▶ _EXERCISE_
Work out how many lines in the entries contain the string "Manager", and give nothing but that number.

Stored records:
=== Begin Enclosure ===

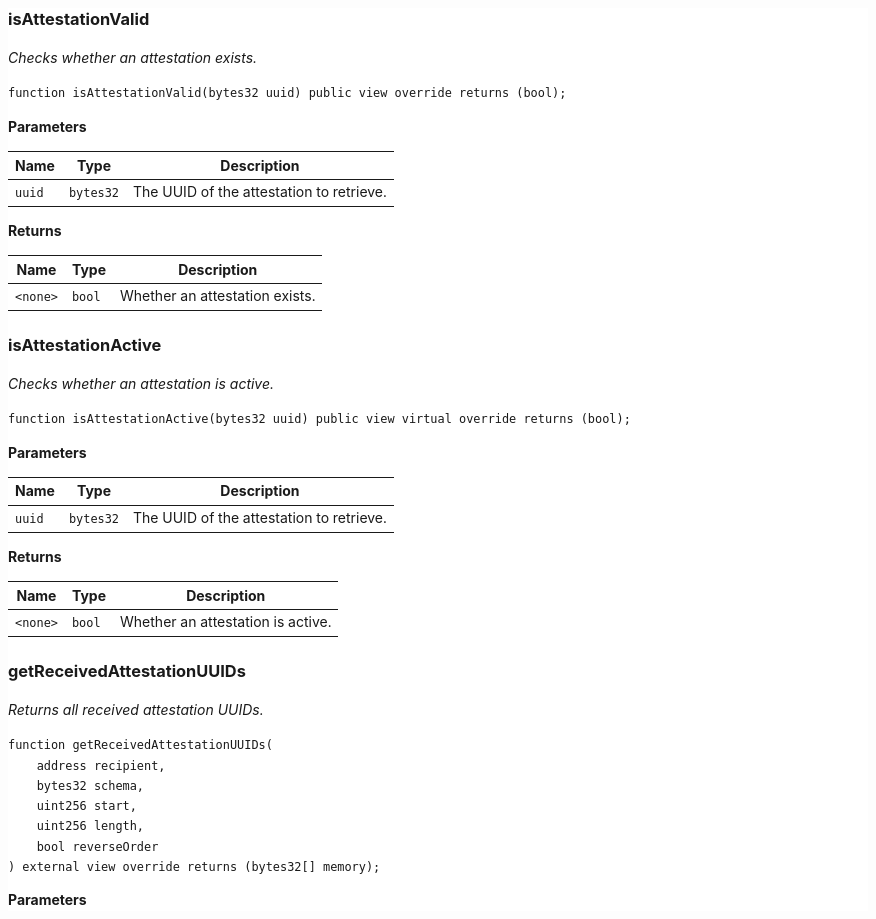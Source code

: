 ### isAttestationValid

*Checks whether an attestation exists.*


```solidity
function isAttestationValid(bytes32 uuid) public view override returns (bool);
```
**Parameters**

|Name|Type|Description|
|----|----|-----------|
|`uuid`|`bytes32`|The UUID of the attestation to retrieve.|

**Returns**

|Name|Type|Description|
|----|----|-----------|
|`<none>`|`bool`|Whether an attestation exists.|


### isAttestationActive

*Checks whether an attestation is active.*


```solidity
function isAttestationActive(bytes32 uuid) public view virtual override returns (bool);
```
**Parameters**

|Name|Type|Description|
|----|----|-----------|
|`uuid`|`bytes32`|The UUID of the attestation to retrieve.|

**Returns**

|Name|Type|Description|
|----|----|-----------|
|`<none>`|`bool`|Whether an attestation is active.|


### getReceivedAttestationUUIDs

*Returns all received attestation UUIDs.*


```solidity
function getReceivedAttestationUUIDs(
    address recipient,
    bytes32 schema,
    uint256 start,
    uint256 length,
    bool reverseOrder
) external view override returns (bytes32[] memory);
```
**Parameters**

=== End Enclosure ===
=== Begin Enclosure ===

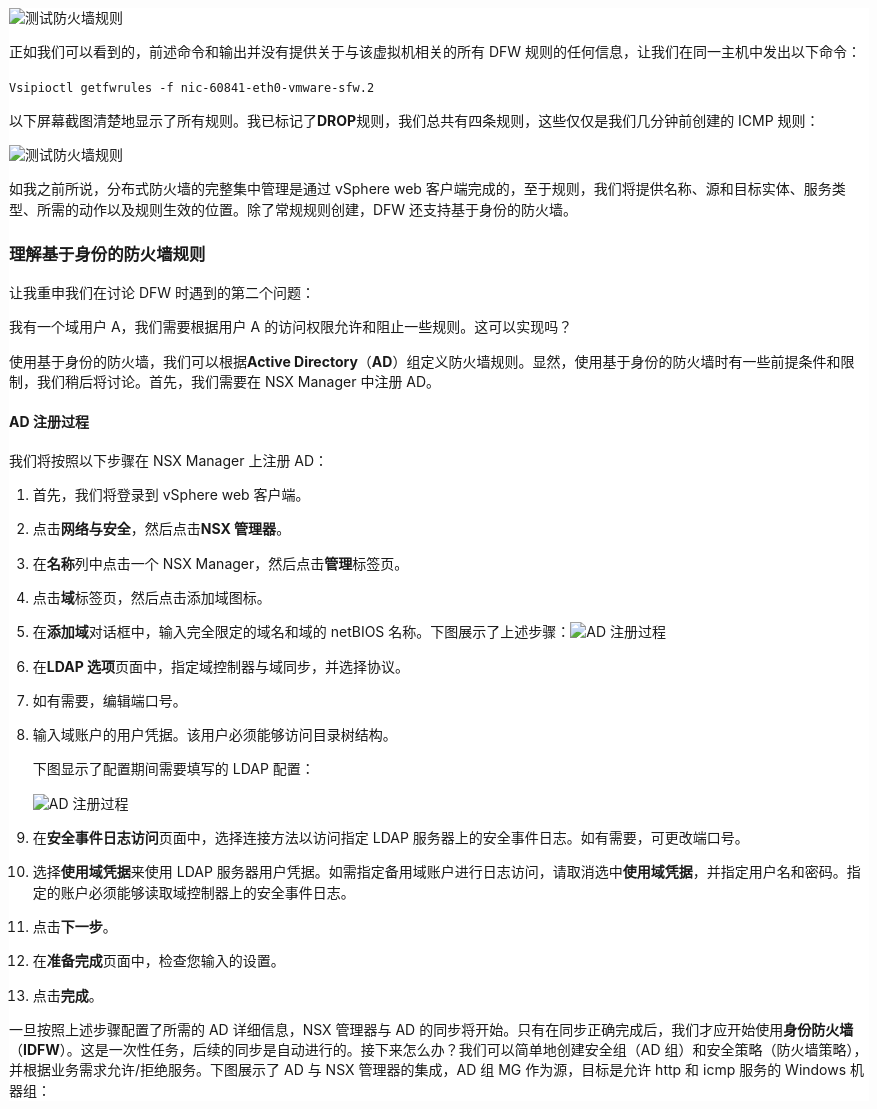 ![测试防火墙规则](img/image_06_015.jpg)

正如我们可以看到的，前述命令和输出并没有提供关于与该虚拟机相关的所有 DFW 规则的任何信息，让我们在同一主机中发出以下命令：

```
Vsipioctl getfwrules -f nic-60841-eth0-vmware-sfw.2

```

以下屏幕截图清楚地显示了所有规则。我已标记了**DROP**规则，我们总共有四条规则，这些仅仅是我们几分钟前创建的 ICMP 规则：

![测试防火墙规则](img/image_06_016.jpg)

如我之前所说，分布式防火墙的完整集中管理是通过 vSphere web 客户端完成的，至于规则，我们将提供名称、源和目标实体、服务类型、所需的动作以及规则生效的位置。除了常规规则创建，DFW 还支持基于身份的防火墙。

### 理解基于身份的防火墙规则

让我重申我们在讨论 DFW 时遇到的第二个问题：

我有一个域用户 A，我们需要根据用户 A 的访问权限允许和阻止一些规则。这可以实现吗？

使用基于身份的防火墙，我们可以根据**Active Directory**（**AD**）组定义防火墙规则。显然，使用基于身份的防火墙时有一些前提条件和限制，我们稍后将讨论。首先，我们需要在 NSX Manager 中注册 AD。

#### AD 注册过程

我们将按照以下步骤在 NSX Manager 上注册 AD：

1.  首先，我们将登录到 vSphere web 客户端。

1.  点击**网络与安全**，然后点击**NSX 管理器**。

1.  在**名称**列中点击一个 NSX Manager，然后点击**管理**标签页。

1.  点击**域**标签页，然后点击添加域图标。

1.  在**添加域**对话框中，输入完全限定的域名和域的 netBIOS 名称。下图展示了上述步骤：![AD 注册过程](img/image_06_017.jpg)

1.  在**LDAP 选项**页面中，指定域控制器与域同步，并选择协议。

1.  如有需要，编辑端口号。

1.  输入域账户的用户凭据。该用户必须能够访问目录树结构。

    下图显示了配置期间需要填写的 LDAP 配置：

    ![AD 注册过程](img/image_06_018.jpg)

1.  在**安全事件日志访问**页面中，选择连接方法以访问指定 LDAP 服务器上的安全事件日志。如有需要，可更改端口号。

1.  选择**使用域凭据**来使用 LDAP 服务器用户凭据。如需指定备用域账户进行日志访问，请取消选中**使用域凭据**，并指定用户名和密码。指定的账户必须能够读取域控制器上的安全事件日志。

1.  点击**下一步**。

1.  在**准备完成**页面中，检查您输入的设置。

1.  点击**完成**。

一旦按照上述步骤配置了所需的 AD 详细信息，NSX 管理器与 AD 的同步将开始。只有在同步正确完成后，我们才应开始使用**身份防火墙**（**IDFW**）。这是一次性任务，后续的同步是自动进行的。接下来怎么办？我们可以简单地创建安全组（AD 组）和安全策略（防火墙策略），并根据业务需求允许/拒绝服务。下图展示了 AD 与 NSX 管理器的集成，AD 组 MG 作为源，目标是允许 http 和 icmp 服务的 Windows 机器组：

=== End Enclosure ===
=== Begin Enclosure ===

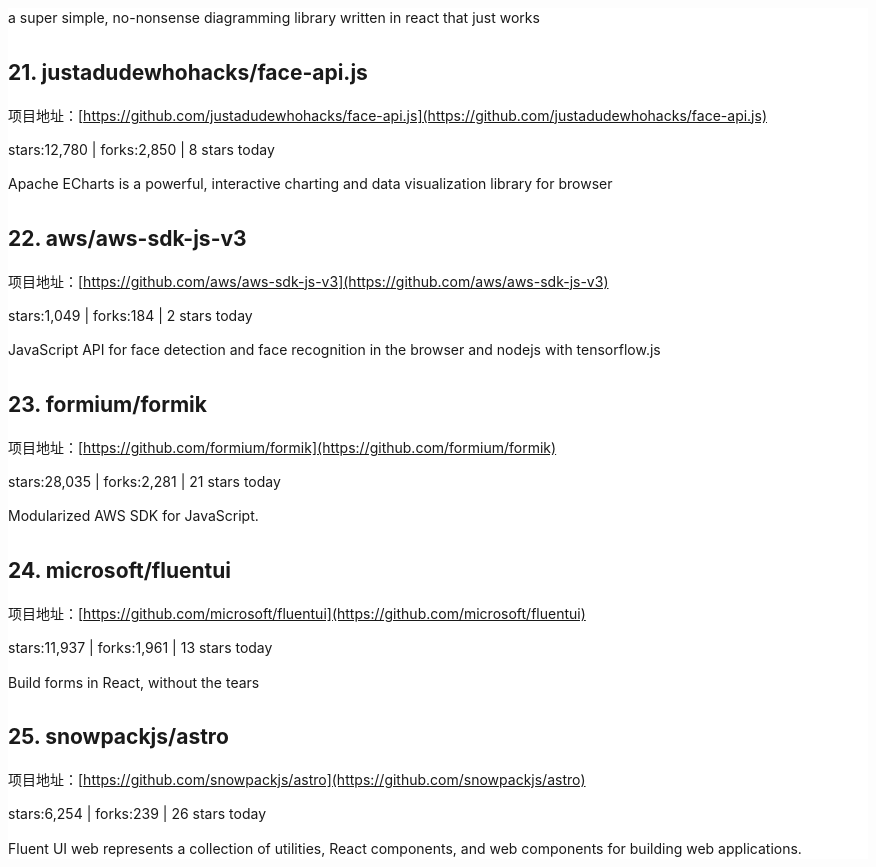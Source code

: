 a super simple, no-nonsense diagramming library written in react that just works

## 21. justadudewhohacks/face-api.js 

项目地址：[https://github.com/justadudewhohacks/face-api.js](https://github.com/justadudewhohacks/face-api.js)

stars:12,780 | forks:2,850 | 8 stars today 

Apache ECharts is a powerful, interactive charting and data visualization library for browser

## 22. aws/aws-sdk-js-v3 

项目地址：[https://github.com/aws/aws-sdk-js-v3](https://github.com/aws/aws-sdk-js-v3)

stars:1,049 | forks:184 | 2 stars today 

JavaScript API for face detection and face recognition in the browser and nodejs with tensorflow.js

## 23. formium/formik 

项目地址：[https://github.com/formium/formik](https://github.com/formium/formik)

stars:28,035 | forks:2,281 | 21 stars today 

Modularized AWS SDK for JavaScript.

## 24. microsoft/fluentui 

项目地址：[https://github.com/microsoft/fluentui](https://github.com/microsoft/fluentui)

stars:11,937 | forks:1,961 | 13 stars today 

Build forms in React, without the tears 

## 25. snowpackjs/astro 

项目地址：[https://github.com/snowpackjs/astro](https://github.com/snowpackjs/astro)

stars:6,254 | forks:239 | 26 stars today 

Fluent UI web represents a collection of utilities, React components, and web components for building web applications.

=== End Enclosure ===

▶ _TASK ANSWER_
3